__The data__.

-- -- --

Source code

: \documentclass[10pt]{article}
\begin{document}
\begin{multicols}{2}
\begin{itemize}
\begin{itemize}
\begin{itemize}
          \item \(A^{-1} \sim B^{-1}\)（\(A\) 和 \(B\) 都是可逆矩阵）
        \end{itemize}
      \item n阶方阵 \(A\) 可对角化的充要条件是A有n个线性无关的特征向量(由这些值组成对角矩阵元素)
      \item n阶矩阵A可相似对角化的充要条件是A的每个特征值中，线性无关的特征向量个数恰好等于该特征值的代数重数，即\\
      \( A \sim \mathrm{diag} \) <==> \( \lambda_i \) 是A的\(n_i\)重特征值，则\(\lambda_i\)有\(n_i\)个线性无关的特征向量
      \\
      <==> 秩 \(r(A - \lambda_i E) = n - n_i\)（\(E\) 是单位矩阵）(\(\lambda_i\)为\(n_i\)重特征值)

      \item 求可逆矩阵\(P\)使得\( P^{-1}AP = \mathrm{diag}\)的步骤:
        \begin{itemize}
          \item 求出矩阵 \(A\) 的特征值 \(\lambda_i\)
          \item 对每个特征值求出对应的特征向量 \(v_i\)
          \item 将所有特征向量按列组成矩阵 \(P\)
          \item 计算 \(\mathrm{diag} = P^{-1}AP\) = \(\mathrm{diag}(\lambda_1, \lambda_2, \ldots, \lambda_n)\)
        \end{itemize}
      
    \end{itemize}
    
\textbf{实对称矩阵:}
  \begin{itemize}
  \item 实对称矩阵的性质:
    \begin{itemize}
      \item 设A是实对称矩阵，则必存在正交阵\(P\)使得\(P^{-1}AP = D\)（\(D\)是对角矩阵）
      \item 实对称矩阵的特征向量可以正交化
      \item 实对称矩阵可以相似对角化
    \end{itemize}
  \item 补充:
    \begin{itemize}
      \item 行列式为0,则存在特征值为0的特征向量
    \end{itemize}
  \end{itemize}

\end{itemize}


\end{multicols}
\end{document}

-- -- --

__Assigned task__. List all lines in the material containing the string "mathrm".

__The answer__.
      \( A \sim \mathrm{diag} \) <==> \( \lambda_i \) 是A的\(n_i\)重特征值，则\(\lambda_i\)有\(n_i\)个线性无关的特征向量
      \item 求可逆矩阵\(P\)使得\( P^{-1}AP = \mathrm{diag}\)的步骤:
          \item 计算 \(\mathrm{diag} = P^{-1}AP\) = \(\mathrm{diag}(\lambda_1, \lambda_2, \ldots, \lambda_n)\)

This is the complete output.